Bookie played his high school ball at Florida’s IMG Academy, where he earned numerous honors. As a 5-star recruit in the 2018 class, he had his pick of any program in the nation. However, he turned down offers from Alabama, Clemson, Florida State, Michigan and Ohio State to travel to the middle of the country and become a Sooner.
Even before Bookie became an early enrollee this past spring, he was one of the team’s biggest recruiters.
“He is a dynamic kid,” Riley said. “I am never quick to anoint guys that haven’t played yet. So, he’s got plenty to prove. But he has some unique skills. Just kind of as a person he is one of those guys who has been big for us in recruiting. He is almost like the pied piper a little bit. Everybody knows him from East Coast to West Coast. He’s just kind of got a way about him. It’s helped us in recruiting, but where it has really helped is I think him coming in, is just the respect of his teammates. Guys are already starting to gravitate toward him. So. I think you see a great potential to be one of best leaders we’ve had run through here I the last several years.”
Secondary coach and assistant defensive coordinator Kerry Cooks is the one who recruited Bookie and knows what type of persona he brings to the program.
“We have a lot of young guys we believe are going to be exceptional. They are going to have to go through that process and learning experience,” Cooks said. “But I will say there is one guy that everybody talks about and heard about. I even joked about with coach Riley throughout the recruiting process that he had more Twitter Followers than coach Riley.”
But what has his coaches and teammates the most excited is Bookie’s playmaking ability. According to co-offensive coordinator Cale Gundy, he has similar traits to a pair of Oklahoma alums who were known for causing havoc.
“Guys that have played here over the years that were really, really successful… Roy Williams and Tony Jefferson,” Gundy said. “Bookie is kind of that type of player. The difference with Bookie is he is small. But Bookie is a ballplayer and that is something. He is one of those guys where offensively you know where he is at all times. If Bookie is over there, you are better off not going over there. You are better off going somewhere else. Very talented guy. We’re all excited about him.”

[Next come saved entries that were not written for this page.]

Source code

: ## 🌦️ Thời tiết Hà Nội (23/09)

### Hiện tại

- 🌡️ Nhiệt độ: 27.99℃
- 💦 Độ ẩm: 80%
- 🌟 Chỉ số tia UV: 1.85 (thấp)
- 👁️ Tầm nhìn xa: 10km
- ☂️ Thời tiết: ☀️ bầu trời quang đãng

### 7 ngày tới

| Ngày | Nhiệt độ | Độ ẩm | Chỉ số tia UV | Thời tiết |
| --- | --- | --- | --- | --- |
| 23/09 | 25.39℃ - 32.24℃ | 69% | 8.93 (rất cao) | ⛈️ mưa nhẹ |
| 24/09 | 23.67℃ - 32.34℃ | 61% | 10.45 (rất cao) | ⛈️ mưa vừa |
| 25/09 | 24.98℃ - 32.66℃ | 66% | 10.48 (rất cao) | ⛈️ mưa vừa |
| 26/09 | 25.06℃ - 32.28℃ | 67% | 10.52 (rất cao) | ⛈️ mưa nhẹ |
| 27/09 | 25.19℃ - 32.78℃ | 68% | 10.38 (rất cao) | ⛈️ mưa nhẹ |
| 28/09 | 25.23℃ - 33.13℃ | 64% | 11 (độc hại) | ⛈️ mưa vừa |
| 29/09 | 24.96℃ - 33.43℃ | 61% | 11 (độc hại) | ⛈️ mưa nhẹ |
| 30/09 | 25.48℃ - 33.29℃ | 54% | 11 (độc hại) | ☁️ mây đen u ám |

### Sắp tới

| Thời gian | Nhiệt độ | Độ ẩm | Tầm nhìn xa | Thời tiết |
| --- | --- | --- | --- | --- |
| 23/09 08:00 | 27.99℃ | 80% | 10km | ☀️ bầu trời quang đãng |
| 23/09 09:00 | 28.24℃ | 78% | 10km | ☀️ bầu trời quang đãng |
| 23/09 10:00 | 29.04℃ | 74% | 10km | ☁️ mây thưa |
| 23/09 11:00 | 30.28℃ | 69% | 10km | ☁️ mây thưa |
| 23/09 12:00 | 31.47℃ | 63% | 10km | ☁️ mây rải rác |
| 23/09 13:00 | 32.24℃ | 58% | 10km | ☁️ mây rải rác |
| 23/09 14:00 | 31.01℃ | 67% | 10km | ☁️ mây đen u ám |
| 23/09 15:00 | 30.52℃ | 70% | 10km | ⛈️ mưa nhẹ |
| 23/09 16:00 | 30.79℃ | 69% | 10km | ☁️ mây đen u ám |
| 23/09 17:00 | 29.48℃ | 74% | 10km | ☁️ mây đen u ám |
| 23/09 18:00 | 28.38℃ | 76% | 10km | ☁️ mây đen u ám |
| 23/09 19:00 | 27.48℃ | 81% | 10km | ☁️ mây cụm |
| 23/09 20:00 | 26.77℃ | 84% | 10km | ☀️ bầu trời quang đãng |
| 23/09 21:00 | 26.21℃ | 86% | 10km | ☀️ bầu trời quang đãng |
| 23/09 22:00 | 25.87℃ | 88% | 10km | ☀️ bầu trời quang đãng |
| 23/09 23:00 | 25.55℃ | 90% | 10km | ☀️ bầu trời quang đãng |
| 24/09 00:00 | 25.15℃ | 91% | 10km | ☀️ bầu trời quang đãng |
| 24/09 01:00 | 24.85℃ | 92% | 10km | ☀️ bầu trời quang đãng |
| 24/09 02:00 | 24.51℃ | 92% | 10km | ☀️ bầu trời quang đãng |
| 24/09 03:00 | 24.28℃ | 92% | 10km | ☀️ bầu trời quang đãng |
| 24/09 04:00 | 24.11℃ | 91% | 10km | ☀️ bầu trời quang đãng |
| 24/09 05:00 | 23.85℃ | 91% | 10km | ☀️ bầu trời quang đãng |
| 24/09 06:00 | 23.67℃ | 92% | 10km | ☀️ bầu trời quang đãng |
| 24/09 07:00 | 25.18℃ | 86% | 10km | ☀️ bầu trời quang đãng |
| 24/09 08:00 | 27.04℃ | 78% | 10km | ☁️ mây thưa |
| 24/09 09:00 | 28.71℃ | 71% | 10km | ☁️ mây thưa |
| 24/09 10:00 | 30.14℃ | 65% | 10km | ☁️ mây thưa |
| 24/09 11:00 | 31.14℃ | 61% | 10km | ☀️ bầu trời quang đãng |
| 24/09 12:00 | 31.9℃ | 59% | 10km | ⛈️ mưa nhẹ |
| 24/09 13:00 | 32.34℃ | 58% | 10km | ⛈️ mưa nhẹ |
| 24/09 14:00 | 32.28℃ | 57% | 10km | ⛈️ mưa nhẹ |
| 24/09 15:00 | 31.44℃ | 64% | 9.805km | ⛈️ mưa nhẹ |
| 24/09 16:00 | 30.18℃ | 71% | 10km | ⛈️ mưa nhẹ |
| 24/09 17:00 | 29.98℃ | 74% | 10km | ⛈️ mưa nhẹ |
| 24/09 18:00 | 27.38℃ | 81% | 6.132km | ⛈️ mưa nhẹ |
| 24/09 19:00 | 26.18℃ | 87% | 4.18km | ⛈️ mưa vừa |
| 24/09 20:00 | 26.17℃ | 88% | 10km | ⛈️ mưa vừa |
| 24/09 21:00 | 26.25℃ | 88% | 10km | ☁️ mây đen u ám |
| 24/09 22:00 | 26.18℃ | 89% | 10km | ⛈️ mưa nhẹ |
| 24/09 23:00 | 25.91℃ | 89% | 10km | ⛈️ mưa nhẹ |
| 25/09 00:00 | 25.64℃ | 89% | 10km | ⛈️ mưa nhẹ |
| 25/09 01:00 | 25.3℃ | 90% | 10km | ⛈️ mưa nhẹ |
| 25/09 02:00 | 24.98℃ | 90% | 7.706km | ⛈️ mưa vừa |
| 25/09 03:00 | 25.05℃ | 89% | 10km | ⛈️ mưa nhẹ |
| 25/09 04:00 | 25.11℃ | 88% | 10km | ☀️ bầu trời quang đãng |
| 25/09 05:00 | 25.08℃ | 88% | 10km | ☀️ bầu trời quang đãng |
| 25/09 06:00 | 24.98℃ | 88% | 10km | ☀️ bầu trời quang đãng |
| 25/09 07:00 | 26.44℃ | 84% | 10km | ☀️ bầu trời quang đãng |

Even though Cooks said Bookie can play anywhere on the field, he sees him playing the nickel this season. With defensive coordinator Mike Stoops saying earlier in the week that OU would be playing more nickel this year, that means more opportunities for Bookie to be on the field.
Cooks and the OU coaching staff have nothing but high expectations for Bookie.
“I’ve been doing this for 17 years now, and I’ve coached several first round players. I am not putting this on him, I’m not saying he’s going to be a first-round NFL draft pick,” Cooks said. “But from those guys that I’ve coached that were first-round draft picks and still playing I the NFL today, for him to be a 17, 18-year-old man, he is far and away the most mature kid. He’s got great leadership, he’s got a great foundation at home. He is just a natural playmaker. That’s a lot to ask for a true freshman to come into a program like OU and expect those things. But that’s what he’s shown and we’re going to hold him accountable to that. I feel great about him being in our program.”